Condoleezza Rice

Born:November 14, 1954 (age 65)
Career:U.S. Secretary of State, 2005-2009
U.S. National Security Advisor, 2001-2005
Provost, Stanford University, 1993-1999
Education:B.A., University of Denver
M.A., University of Notre Dame
Ph.D., Graduate School of International Studies at the University of Denver

Condoleezza Rice served as U.S. secretary of state from January 2005 until January 2009, the first female African American secretary of state. Prior to this, she was the assistant to the president for national security affairs, commonly referred to as the national security advisor, since January 2001, the first woman to serve in that position.

Rice was born November 14, 1954, in Birmingham, Alabama. She earned her bachelor's degree in political science from the University of Denver in 1974, her master's from the University of Notre Dame in 1975, and her Ph.D. from the Graduate School of International Studies at the University of Denver in 1981. She is a fellow of the American Academy of Arts and Sciences and has been awarded honorary doctorates from Morehouse College in 1991, the University of Alabama in 1994, the University of Notre Dame in 1995, the National Defense University in 2002, the Mississippi College School of Law in 2003, the University of Louisville and Michigan State University in 2004, Boston College in 2006, and Air University in 2008.

As a professor of political science, Rice has been on the Stanford faculty since 1981 and has won two of the highest teaching honors—the 1984 Walter J. Gores Award for Excellence in Teaching and the 1993 School of Humanities and Sciences Dean's Award for Distinguished Teaching. After her time as secretary of state, Rice returned to Stanford and is currently the Denning Professor in Global Business and the Economy at the Stanford Graduate School of Business, the Thomas and Barbara Stephenson Senior Fellow on Public Policy at the Hoover Institution, and a professor of political science at Stanford.

From 1989 to March 1991, the period of German reunification and the final days of the Soviet Union, Rice served in the Bush Administration as director, and then senior director, of Soviet and East European affairs in the National Security Council, and a special assistant to the president for national security affairs. In 1986, while serving as an international affairs fellow of the Council on Foreign Relations, she served as special assistant to the director of the Joint Chiefs of Staff. In 1997, she served on the Federal Advisory Committee on Gender-Integrated Training in the Military.

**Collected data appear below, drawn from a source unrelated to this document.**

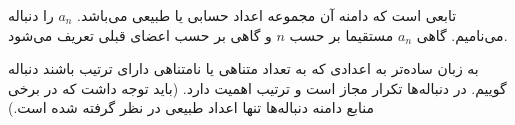 \begin{definition}
تابعی است که دامنه آن مجموعه اعداد حسابی یا طبیعی می‌باشد.
\p
$a_n$
را 
 دنباله می‌نامیم. گاهی
$a_n$
مستقیما بر حسب
$n$
 و گاهی بر حسب اعضای قبلی تعریف می‌شود.
\end{definition}
\p
به زبان ساده‌تر به اعدادی که به تعداد متناهی یا نامتناهی دارای ترتیب باشند دنباله گوییم. در دنباله‌ها تکرار مجاز است و ترتیب اهمیت دارد.
(باید توجه داشت که در برخی منابع دامنه دنباله‌ها تنها اعداد طبیعی در نظر گرفته شده است.)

Rice was a member of the board of directors for the Chevron Corporation, the Charles Schwab Corporation, the William and Flora Hewlett Foundation, the University of Notre Dame, the International Advisory Council of J.P. Morgan and the San Francisco Symphony Board of Governors. She was a founding board member of the Center for a New Generation, an educational support fund for schools in East Palo Alto and East Menlo Park, California. Rice was also vice-president of the Boys and Girls Club of the Peninsula. In addition, her past board service has encompassed such organizations as Transamerica Corporation, Hewlett-Packard, the Carnegie Corporation, Carnegie Endowment for International Peace, the Rand Corporation, the National Council for Soviet and East European Studies, the Mid-Peninsula Urban Coalition and KQED, a public broadcasting station for San Francisco. In January of 2020, Rice was announced as the next director of Stanford University's Hoover Institution, a public policy think tank, and will begin that position on September 1, 2020.